You also want to be aware that connecting two of these units together in
this way makes a ground loop (resulting in hum) more likely if the player
has an AC connection. For this reason, I've always used a battery operated
microcassette player. I stick to the major name brands.

This format has real problems anyway, not the least of which is that most
microcassette recorders have built in mics which pick up motor noise during
the original recording. So, in the entire scheme of things, I don't think
you're losing too much by using a battery operated cheapie, in fact you may
be doing better than using a mains operated unit with its potential ground
loop problems.

The JBR Tech cassette machines are much more than a thousand dollars, and
they have several special purpose features not available anywhere else. They
are built to order. I think 3M made such machines back in the day; they are
mainly for forensic work, especially for provenance and authenticity. For
example, they have heads closer to the leader tape so they can detect the
record start signature, i.e. the place where recording first started in
relation to virgin tape.

Unfortunately, I don't know of any microcassette player, not even the JBR
Tech, that has adjustable azimuth.

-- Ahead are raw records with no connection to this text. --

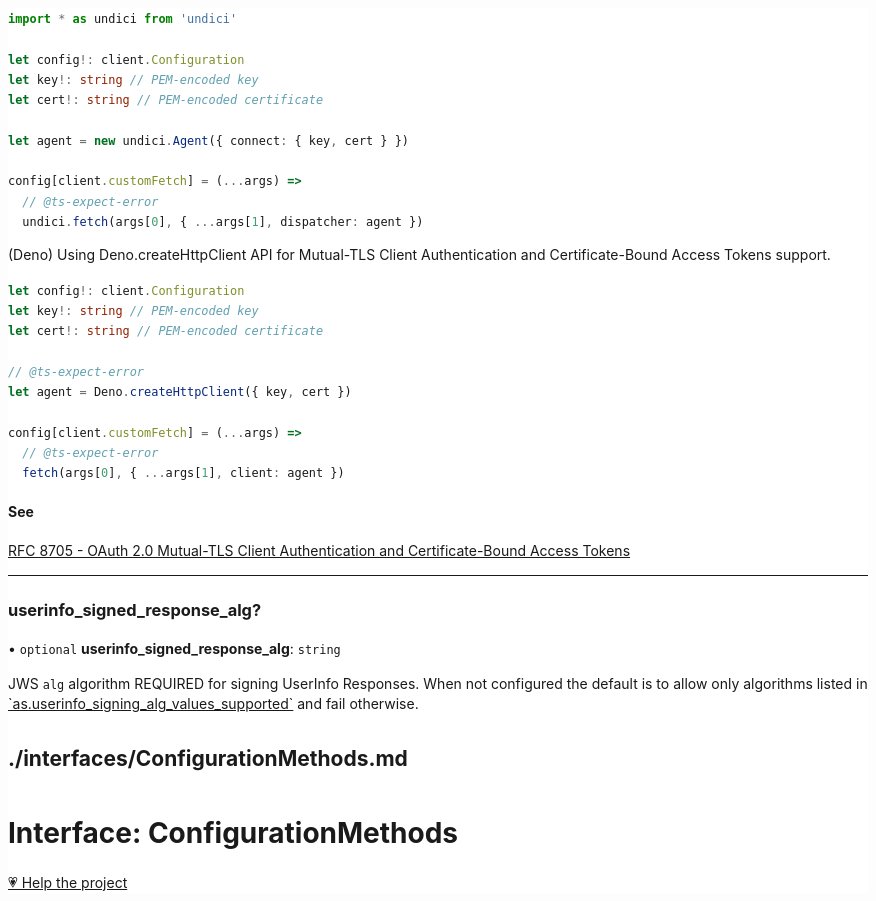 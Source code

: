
 ```ts
import * as undici from 'undici'

let config!: client.Configuration
let key!: string // PEM-encoded key
let cert!: string // PEM-encoded certificate

let agent = new undici.Agent({ connect: { key, cert } })

config[client.customFetch] = (...args) =>
  // @ts-expect-error
  undici.fetch(args[0], { ...args[1], dispatcher: agent })
```

(Deno) Using Deno.createHttpClient API for Mutual-TLS Client Authentication
and Certificate-Bound Access Tokens support.

```ts
let config!: client.Configuration
let key!: string // PEM-encoded key
let cert!: string // PEM-encoded certificate

// @ts-expect-error
let agent = Deno.createHttpClient({ key, cert })

config[client.customFetch] = (...args) =>
  // @ts-expect-error
  fetch(args[0], { ...args[1], client: agent })
```

#### See

[RFC 8705 - OAuth 2.0 Mutual-TLS Client Authentication and Certificate-Bound Access Tokens](https://www.rfc-editor.org/rfc/rfc8705.html)

***

### userinfo\_signed\_response\_alg?

• `optional` **userinfo\_signed\_response\_alg**: `string`

JWS `alg` algorithm REQUIRED for signing UserInfo Responses. When not configured the default is
to allow only algorithms listed in
[\`as.userinfo\_signing\_alg\_values\_supported\`](ServerMetadata.md#userinfo_signing_alg_values_supported)
and fail otherwise.

## ./interfaces/ConfigurationMethods.md

# Interface: ConfigurationMethods

[💗 Help the project](https://github.com/sponsors/panva)
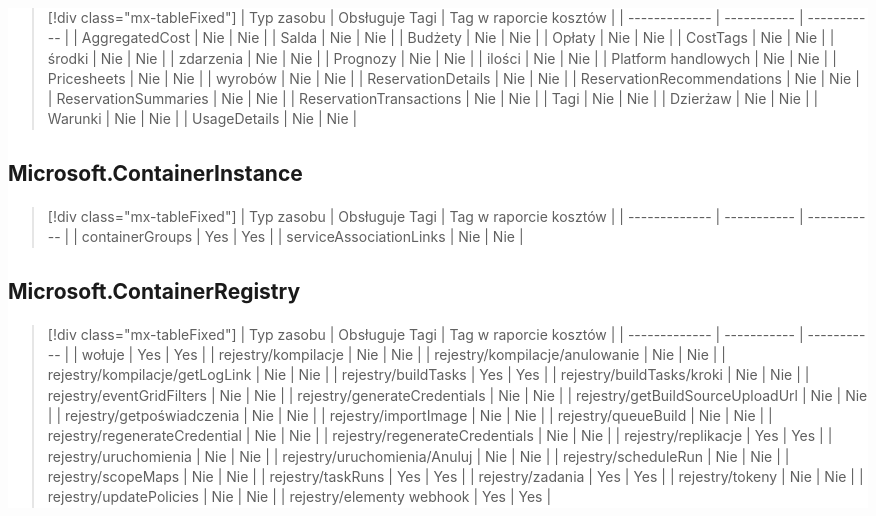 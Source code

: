 > [!div class="mx-tableFixed"]
> | Typ zasobu | Obsługuje Tagi | Tag w raporcie kosztów |
> | ------------- | ----------- | ----------- |
> | AggregatedCost | Nie | Nie |
> | Salda | Nie | Nie |
> | Budżety | Nie | Nie |
> | Opłaty | Nie | Nie |
> | CostTags | Nie | Nie |
> | środki | Nie | Nie |
> | zdarzenia | Nie | Nie |
> | Prognozy | Nie | Nie |
> | ilości | Nie | Nie |
> | Platform handlowych | Nie | Nie |
> | Pricesheets | Nie | Nie |
> | wyrobów | Nie | Nie |
> | ReservationDetails | Nie | Nie |
> | ReservationRecommendations | Nie | Nie |
> | ReservationSummaries | Nie | Nie |
> | ReservationTransactions | Nie | Nie |
> | Tagi | Nie | Nie |
> | Dzierżaw | Nie | Nie |
> | Warunki | Nie | Nie |
> | UsageDetails | Nie | Nie |

## <a name="microsoftcontainerinstance"></a>Microsoft.ContainerInstance

> [!div class="mx-tableFixed"]
> | Typ zasobu | Obsługuje Tagi | Tag w raporcie kosztów |
> | ------------- | ----------- | ----------- |
> | containerGroups | Yes | Yes |
> | serviceAssociationLinks | Nie | Nie |

## <a name="microsoftcontainerregistry"></a>Microsoft.ContainerRegistry

> [!div class="mx-tableFixed"]
> | Typ zasobu | Obsługuje Tagi | Tag w raporcie kosztów |
> | ------------- | ----------- | ----------- |
> | wołuje | Yes | Yes |
> | rejestry/kompilacje | Nie | Nie |
> | rejestry/kompilacje/anulowanie | Nie | Nie |
> | rejestry/kompilacje/getLogLink | Nie | Nie |
> | rejestry/buildTasks | Yes | Yes |
> | rejestry/buildTasks/kroki | Nie | Nie |
> | rejestry/eventGridFilters | Nie | Nie |
> | rejestry/generateCredentials | Nie | Nie |
> | rejestry/getBuildSourceUploadUrl | Nie | Nie |
> | rejestry/getpoświadczenia | Nie | Nie |
> | rejestry/importImage | Nie | Nie |
> | rejestry/queueBuild | Nie | Nie |
> | rejestry/regenerateCredential | Nie | Nie |
> | rejestry/regenerateCredentials | Nie | Nie |
> | rejestry/replikacje | Yes | Yes |
> | rejestry/uruchomienia | Nie | Nie |
> | rejestry/uruchomienia/Anuluj | Nie | Nie |
> | rejestry/scheduleRun | Nie | Nie |
> | rejestry/scopeMaps | Nie | Nie |
> | rejestry/taskRuns | Yes | Yes |
> | rejestry/zadania | Yes | Yes |
> | rejestry/tokeny | Nie | Nie |
> | rejestry/updatePolicies | Nie | Nie |
> | rejestry/elementy webhook | Yes | Yes | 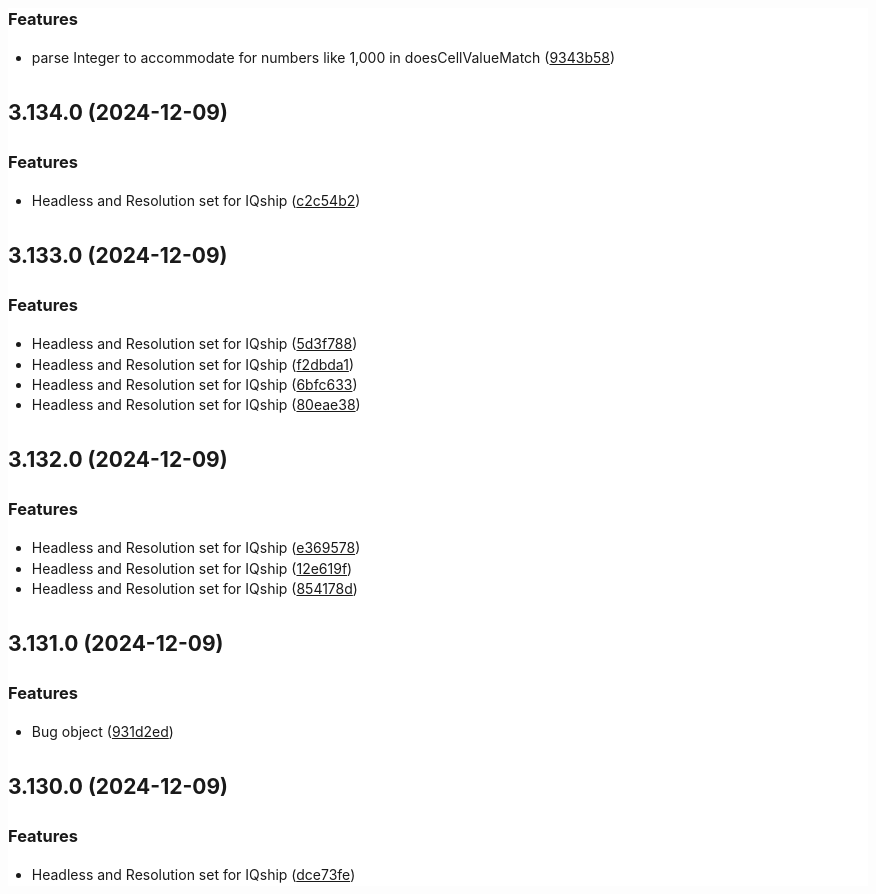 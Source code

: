 ### Features

* parse Integer to accommodate for numbers like 1,000 in doesCellValueMatch ([9343b58](https://devops.corp.zim.com/bitbucket/scm/qaautl/common_utils/commit/9343b58ad55111eecd37c8f45f1c66bf157eaf94))

## 3.134.0 (2024-12-09)

### Features

* Headless and Resolution set for IQship ([c2c54b2](https://devops.corp.zim.com/bitbucket/scm/qaautl/common_utils/commit/c2c54b2d32224add10dd5e047759eec6d62ed0a5))

## 3.133.0 (2024-12-09)

### Features

* Headless and Resolution set for IQship ([5d3f788](https://devops.corp.zim.com/bitbucket/scm/qaautl/common_utils/commit/5d3f7886f76beebe253a07ebdf9e18c4956f0ac6))
* Headless and Resolution set for IQship ([f2dbda1](https://devops.corp.zim.com/bitbucket/scm/qaautl/common_utils/commit/f2dbda12f3ec4bf195c0652dbc62e95b73c531b4))
* Headless and Resolution set for IQship ([6bfc633](https://devops.corp.zim.com/bitbucket/scm/qaautl/common_utils/commit/6bfc633337309a6cd7ee03c7e19a340e53f77fc2))
* Headless and Resolution set for IQship ([80eae38](https://devops.corp.zim.com/bitbucket/scm/qaautl/common_utils/commit/80eae382c900c94567faa5654bf6e5098064e4f4))

## 3.132.0 (2024-12-09)

### Features

* Headless and Resolution set for IQship ([e369578](https://devops.corp.zim.com/bitbucket/scm/qaautl/common_utils/commit/e369578e762eeded5d080195052b602a1d0b7cc7))
* Headless and Resolution set for IQship ([12e619f](https://devops.corp.zim.com/bitbucket/scm/qaautl/common_utils/commit/12e619feca2a07faa2b1bc197f8b2dc4005a4361))
* Headless and Resolution set for IQship ([854178d](https://devops.corp.zim.com/bitbucket/scm/qaautl/common_utils/commit/854178d4709b5242a2637612bf17ee1b4422bbb9))

## 3.131.0 (2024-12-09)

### Features

* Bug object ([931d2ed](https://devops.corp.zim.com/bitbucket/scm/qaautl/common_utils/commit/931d2ed9c226637d5a830497e6da08b7f77782a4))

## 3.130.0 (2024-12-09)

### Features

* Headless and Resolution set for IQship ([dce73fe](https://devops.corp.zim.com/bitbucket/scm/qaautl/common_utils/commit/dce73fe4ea41c9ba225e699aaa83f0c1b8d95750))
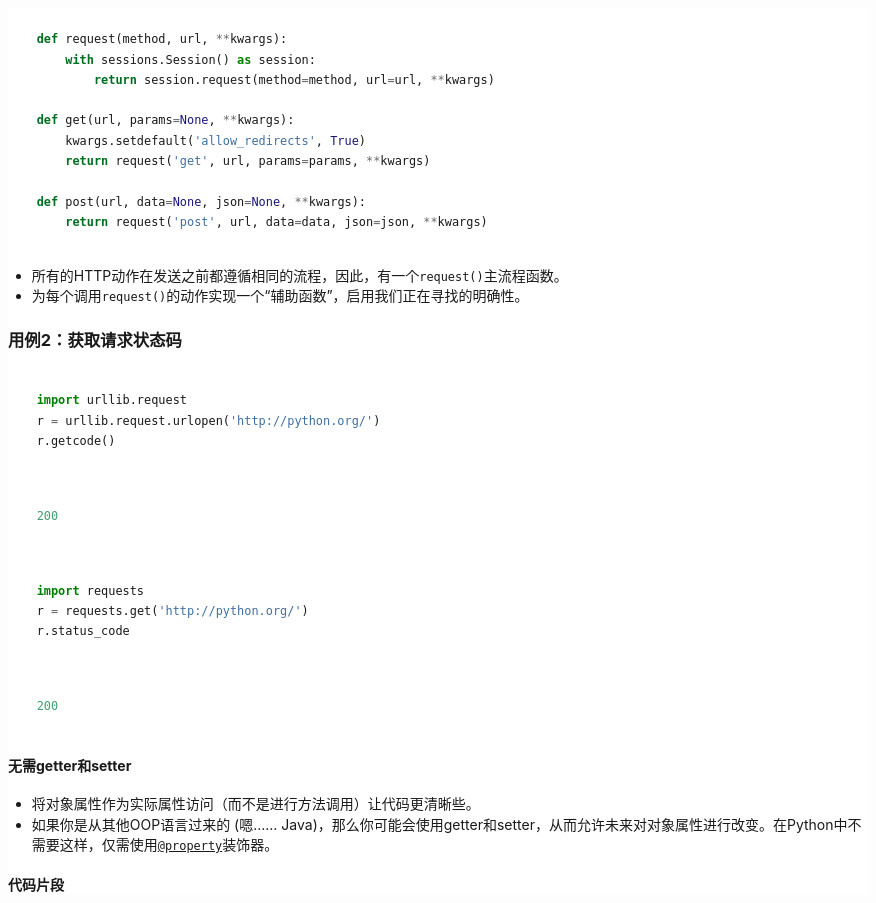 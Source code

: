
 ```python

    def request(method, url, **kwargs):
        with sessions.Session() as session:
            return session.request(method=method, url=url, **kwargs)
    
    def get(url, params=None, **kwargs):
        kwargs.setdefault('allow_redirects', True)
        return request('get', url, params=params, **kwargs)
    
    def post(url, data=None, json=None, **kwargs):
        return request('post', url, data=data, json=json, **kwargs)
    
```

  * 所有的HTTP动作在发送之前都遵循相同的流程，因此，有一个`request()`主流程函数。
  * 为每个调用`request()`的动作实现一个“辅助函数”，启用我们正在寻找的明确性。

### 用例2：获取请求状态码

```python

    import urllib.request
    r = urllib.request.urlopen('http://python.org/')
    r.getcode()
    
```

```python

    200
    
```

```python

    import requests
    r = requests.get('http://python.org/')
    r.status_code
    
```

```python

    200
    
```

#### 无需getter和setter

  * 将对象属性作为实际属性访问（而不是进行方法调用）让代码更清晰些。
  * 如果你是从其他OOP语言过来的 (嗯…… Java)，那么你可能会使用getter和setter，从而允许未来对对象属性进行改变。在Python中不需要这样，仅需使用[`@property`](http://www.programiz.com/python-programming/property)装饰器。

#### 代码片段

Because of the relatively slow tape
speed, it would be desirable to be able to adjust playback head azimuth
easily for this format.

So, if I were you, I would pick up a good quality, name brand portable
microcassette recorder/player, and save your money for something else, like
a good audio card. 

It's not an intuitive solution, but it's worked for me.

Parker Dinkins
MasterDigital Corporation
CD Mastering + Audio Restoration

on 3/23/06 11:25 AM US/Central, Brandon Burke at [log in to unmask]

> Does anyone have further (or updated) recommendations regarding
> microcassette players?
> Something with (at least) one 1/8" output?
> I will be plugging the unit into a mixing board and editing the audio in
> WaveLab from there, if that helps any.
> As for the JBR mentioned below, sounds nice and all, but I'm thinking
> something significantly less expensive than "multiple thousand dollars".
> Not cheap, mind you, but a little more on the reasonable side.